Miguel Gutierrez and Mind of Mirrors
Storing the Winter
Thalia Hall
April 19, 2016

It has been several months since I saw Storing the Winter. However, vivid images have remained with me, and therein lies the power of the piece – the continual echoes and images it conjures.

It’s as though this piece was created on a lake surrounded by mountains, and this is the first human touch it has received. Mind of Mirrors’ music sounds like a sunrise and becomes so loud that it physically resonates through my body the way it may echo across a natural landscape. It is so loud I can swim in it as Miguel does while we dances. The music and movement create an ever lasting wash of waves that hypnotize me.
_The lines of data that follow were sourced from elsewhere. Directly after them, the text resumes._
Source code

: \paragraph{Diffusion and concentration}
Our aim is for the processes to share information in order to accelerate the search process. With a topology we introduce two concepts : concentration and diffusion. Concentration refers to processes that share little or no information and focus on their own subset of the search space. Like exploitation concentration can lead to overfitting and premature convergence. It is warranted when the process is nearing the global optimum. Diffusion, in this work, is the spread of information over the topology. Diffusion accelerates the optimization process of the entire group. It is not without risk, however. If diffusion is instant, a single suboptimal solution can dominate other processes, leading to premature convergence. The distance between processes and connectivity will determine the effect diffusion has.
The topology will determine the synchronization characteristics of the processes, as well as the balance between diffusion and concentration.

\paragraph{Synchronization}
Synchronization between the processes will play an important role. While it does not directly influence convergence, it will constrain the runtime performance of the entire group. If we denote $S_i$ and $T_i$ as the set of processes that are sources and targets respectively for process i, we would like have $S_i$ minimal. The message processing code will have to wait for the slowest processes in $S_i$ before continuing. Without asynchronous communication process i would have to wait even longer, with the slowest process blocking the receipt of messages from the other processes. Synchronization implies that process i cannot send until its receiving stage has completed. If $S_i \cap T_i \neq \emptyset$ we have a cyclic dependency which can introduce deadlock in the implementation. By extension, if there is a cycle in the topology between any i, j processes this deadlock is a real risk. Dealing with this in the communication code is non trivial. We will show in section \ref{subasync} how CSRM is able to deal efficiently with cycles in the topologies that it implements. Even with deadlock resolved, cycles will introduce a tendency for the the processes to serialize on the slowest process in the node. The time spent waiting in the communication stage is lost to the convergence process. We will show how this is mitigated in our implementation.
This piece, though not very compelling to me in its physical manifestation, activates my brain in a unique way. I kept receiving images and metaphors from the combination of what was unfolding before me. It was a cinematic metaphor/experience/presentation of a deep/instinctual/experience of life and its grandeurs. I hate to be as simplistic as to say this piece showed an experience of the meaning of life, but I think that’s what I’m saying. And a lot of that is to do with the images of nature that I received. Mountains, forests, lakes, vistas and how humans are ever connected to these environments. There are moments where Miguel prepares for launches that never come which conveys hesitance, readiness, a dipping of the toe into the water, birth, and optimism all at once. Later, he screams – deep, guttural screams – an outpouring of the intensity of this experience of life and a return to primal. Later still, he falls repeatedly. His leg releases from under him, he falls to the ground. He gets up, his leg releases from under him, he falls to the ground. Over and over. This is the surrender to that which is larger than oneself. After the prior struggle, an acceptance, an admission of the relentless incandescence of this scape/life/body.

I don’t know quite how to articulate my lack of interest in the physical manifestation of the piece. I was not connected to Miguel’s performance. Though it was clear that there was a deep feeling of importance and vulnerability for both performers, I was not given a bridge to connect or empathize with those personal emotions. I am down with the unapologetic decision to improvise for an hour and know that your audience will watch, and also roll my eyes at it at the same time. I am simultaneously in support of and disinterested in this structure of performance and also understand that there is absolute, unwavering rigor of an ongoing, open, improvisational practice between two collaborators. I also acknowledge that it is this very practice that created this specific work full of lovely and uncorny metaphor for deep connectivity that washed through me ceaselessly, echoing the ceaselessness of the movement and music. And I also reiterate that, for me, that is the power of the piece. I hold all of these feelings/experiences/ruminations at once reflecting the complexity of all that Storing the Winter encompasses.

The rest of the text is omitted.